PROBLEM DETAILS
Please set down, exactly, the line with "In addition to" and all lines that follow it through the end of the records below.

(Items from a data source)
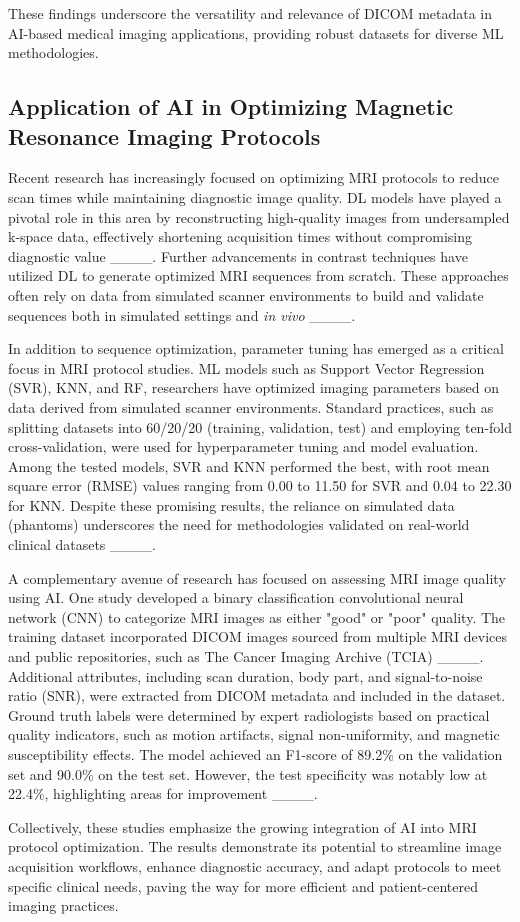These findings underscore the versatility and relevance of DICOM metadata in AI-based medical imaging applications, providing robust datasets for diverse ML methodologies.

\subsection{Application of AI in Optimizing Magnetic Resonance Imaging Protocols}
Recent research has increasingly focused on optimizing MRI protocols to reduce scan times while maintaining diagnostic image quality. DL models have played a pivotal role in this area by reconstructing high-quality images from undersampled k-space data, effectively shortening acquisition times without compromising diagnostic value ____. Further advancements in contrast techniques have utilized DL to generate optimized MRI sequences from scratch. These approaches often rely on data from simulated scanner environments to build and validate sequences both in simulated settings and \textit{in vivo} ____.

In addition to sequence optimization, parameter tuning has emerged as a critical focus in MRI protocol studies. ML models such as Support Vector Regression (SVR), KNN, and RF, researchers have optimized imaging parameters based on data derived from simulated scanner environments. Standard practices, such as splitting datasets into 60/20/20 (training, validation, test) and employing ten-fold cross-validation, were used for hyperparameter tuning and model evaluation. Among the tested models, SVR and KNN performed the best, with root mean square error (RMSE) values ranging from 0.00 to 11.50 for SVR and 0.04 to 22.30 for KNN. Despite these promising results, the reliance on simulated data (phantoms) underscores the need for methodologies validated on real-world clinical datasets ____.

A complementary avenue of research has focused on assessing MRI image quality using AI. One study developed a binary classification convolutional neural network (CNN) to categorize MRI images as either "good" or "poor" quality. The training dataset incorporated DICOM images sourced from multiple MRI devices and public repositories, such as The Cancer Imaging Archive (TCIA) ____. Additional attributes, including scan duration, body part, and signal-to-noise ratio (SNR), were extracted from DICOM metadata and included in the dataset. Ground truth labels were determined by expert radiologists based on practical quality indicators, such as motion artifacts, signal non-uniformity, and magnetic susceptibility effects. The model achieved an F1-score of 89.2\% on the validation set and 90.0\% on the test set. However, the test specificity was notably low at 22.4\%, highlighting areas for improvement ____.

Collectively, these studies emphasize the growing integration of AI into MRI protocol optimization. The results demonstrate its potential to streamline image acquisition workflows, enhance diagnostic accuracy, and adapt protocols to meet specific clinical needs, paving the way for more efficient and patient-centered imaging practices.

TASK RESPONSE
In addition to sequence optimization, parameter tuning has emerged as a critical focus in MRI protocol studies. ML models such as Support Vector Regression (SVR), KNN, and RF, researchers have optimized imaging parameters based on data derived from simulated scanner environments. Standard practices, such as splitting datasets into 60/20/20 (training, validation, test) and employing ten-fold cross-validation, were used for hyperparameter tuning and model evaluation. Among the tested models, SVR and KNN performed the best, with root mean square error (RMSE) values ranging from 0.00 to 11.50 for SVR and 0.04 to 22.30 for KNN. Despite these promising results, the reliance on simulated data (phantoms) underscores the need for methodologies validated on real-world clinical datasets ____.

A complementary avenue of research has focused on assessing MRI image quality using AI. One study developed a binary classification convolutional neural network (CNN) to categorize MRI images as either "good" or "poor" quality. The training dataset incorporated DICOM images sourced from multiple MRI devices and public repositories, such as The Cancer Imaging Archive (TCIA) ____. Additional attributes, including scan duration, body part, and signal-to-noise ratio (SNR), were extracted from DICOM metadata and included in the dataset. Ground truth labels were determined by expert radiologists based on practical quality indicators, such as motion artifacts, signal non-uniformity, and magnetic susceptibility effects. The model achieved an F1-score of 89.2\% on the validation set and 90.0\% on the test set. However, the test specificity was notably low at 22.4\%, highlighting areas for improvement ____.

Collectively, these studies emphasize the growing integration of AI into MRI protocol optimization. The results demonstrate its potential to streamline image acquisition workflows, enhance diagnostic accuracy, and adapt protocols to meet specific clinical needs, paving the way for more efficient and patient-centered imaging practices.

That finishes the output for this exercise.